This year marks a decade since the arrival of the UK’s first BTR home. The role of amenities and how they are perceived by renters has changed a lot during that period, while the industry’s response has been mixed. There is still room to get smarter.
Getting smart with amenities is down to how we use space. It involves considering the appropriate levels of spec; how to repurpose; and, crucially, what we actually need, with quality of living and investment return the underlying context.
When I say what ’we’ need, I actually mean the customer. Many BTR developers have been guilty of a headstrong pursuit of visions drawn up in boardrooms, with an insufficient appreciation of what renters are after and how that ties into the amenity offer.

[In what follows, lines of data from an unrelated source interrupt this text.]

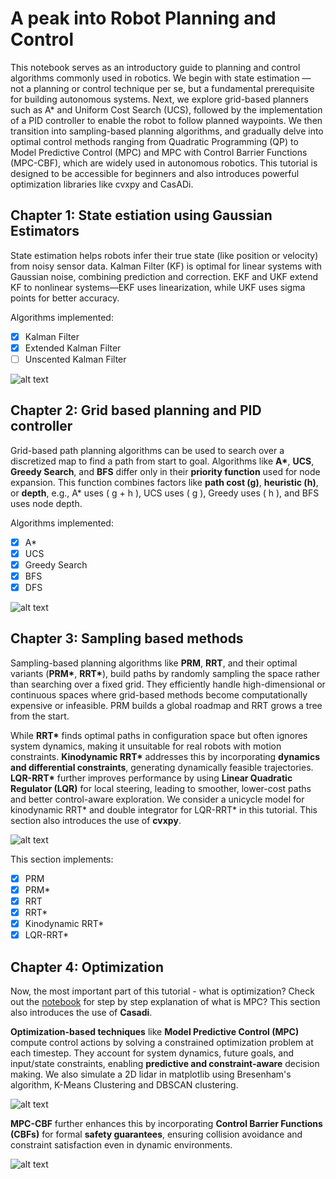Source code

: # A peak into Robot Planning and Control
This notebook serves as an introductory guide to planning and control algorithms commonly used in robotics. We begin with state estimation — not a planning or control technique per se, but a fundamental prerequisite for building autonomous systems. Next, we explore grid-based planners such as A* and Uniform Cost Search (UCS), followed by the implementation of a PID controller to enable the robot to follow planned waypoints. We then transition into sampling-based planning algorithms, and gradually delve into optimal control methods ranging from Quadratic Programming (QP) to Model Predictive Control (MPC) and MPC with Control Barrier Functions (MPC-CBF), which are widely used in autonomous robotics. This tutorial is designed to be accessible for beginners and also introduces powerful optimization libraries like cvxpy and CasADi.

## Chapter 1: State estiation using Gaussian Estimators

State estimation helps robots infer their true state (like position or velocity) from noisy sensor data. Kalman Filter (KF) is optimal for linear systems with Gaussian noise, combining prediction and correction. EKF and UKF extend KF to nonlinear systems—EKF uses linearization, while UKF uses sigma points for better accuracy.

Algorithms implemented:
- [x] Kalman Filter
- [x] Extended Kalman Filter
- [ ] Unscented Kalman Filter

![alt text](https://github.com/RahulHKumar/Robot-Planning-and-Control/blob/main/results/state_estimation.png)

## Chapter 2: Grid based planning and PID controller

Grid-based path planning algorithms can be used to search over a discretized map to find a path from start to goal. Algorithms like **A\***, **UCS**, **Greedy Search**, and **BFS** differ only in their **priority function** used for node expansion. This function combines factors like **path cost (g)**, **heuristic (h)**, or **depth**, e.g., A\* uses \( g + h \), UCS uses \( g \), Greedy uses \( h \), and BFS uses node depth.

Algorithms implemented:
- [x] A*
- [x] UCS
- [x] Greedy Search
- [x] BFS
- [x] DFS

![alt text](https://github.com/RahulHKumar/Robot-Planning-and-Control/blob/main/results/astar_pid_res.png)

## Chapter 3: Sampling based methods

Sampling-based planning algorithms like **PRM**, **RRT**, and their optimal variants (**PRM\***, **RRT\***), build paths by randomly sampling the space rather than searching over a fixed grid. They efficiently handle high-dimensional or continuous spaces where grid-based methods become computationally expensive or infeasible. PRM builds a global roadmap and RRT grows a tree from the start.

While **RRT\*** finds optimal paths in configuration space but often ignores system dynamics, making it unsuitable for real robots with motion constraints. **Kinodynamic RRT\*** addresses this by incorporating **dynamics and differential constraints**, generating dynamically feasible trajectories. **LQR-RRT\*** further improves performance by using **Linear Quadratic Regulator (LQR)** for local steering, leading to smoother, lower-cost paths and better control-aware exploration. We consider a unicycle model for kinodynamic RRT* and double integrator for LQR-RRT* in this tutorial. This section also introduces the use of **cvxpy**.

![alt text](https://github.com/RahulHKumar/Robot-Planning-and-Control/blob/main/results/sbmp.png)

This section implements:
- [x] PRM
- [x] PRM*
- [x] RRT
- [x] RRT*
- [x] Kinodynamic RRT*
- [x] LQR-RRT*

## Chapter 4: Optimization

Now, the most important part of this tutorial - what is optimization? Check out the [notebook](Casadi_MPC_tutorial.ipynb) for step by step explanation of what is MPC? This section also introduces the use of **Casadi**.

**Optimization-based techniques** like **Model Predictive Control (MPC)** compute control actions by solving a constrained optimization problem at each timestep. They account for system dynamics, future goals, and input/state constraints, enabling **predictive and constraint-aware** decision making. We also simulate a 2D lidar in matplotlib using Bresenham's algorithm, K-Means Clustering and DBSCAN clustering.

![alt text](https://github.com/RahulHKumar/Robot-Planning-and-Control/blob/main/results/mpc_dc_simulation.gif)

**MPC-CBF** further enhances this by incorporating **Control Barrier Functions (CBFs)** for formal **safety guarantees**, ensuring collision avoidance and constraint satisfaction even in dynamic environments.

![alt text](https://github.com/RahulHKumar/Robot-Planning-and-Control/blob/main/results/mpccbfres.jpg)
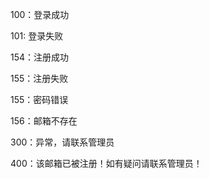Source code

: 100：登录成功

101: 登录失败

154：注册成功

155：注册失败

155：密码错误

156：邮箱不存在



300：异常，请联系管理员

400：该邮箱已被注册！如有疑问请联系管理员！
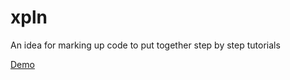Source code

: xpln
====

An idea for marking up code to put together step by step tutorials

[Demo](http://leeaustinadams.github.io/xpln/xpln.html)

The irony is that income generation is hampered by this line of thinking. Swimming pools and yoga studios aren’t quite as impressive if renters are living in small, poorly designed apartments.
Shifts in demographics, working habits and preferences among renters mean developers must rethink their plans. Some of the changes are pandemic related, others reflect natural market growth across the past 10 years.
Costing models have also had time to crystallise over that period, and an increasingly competitive market has pushed developers to raise the bar.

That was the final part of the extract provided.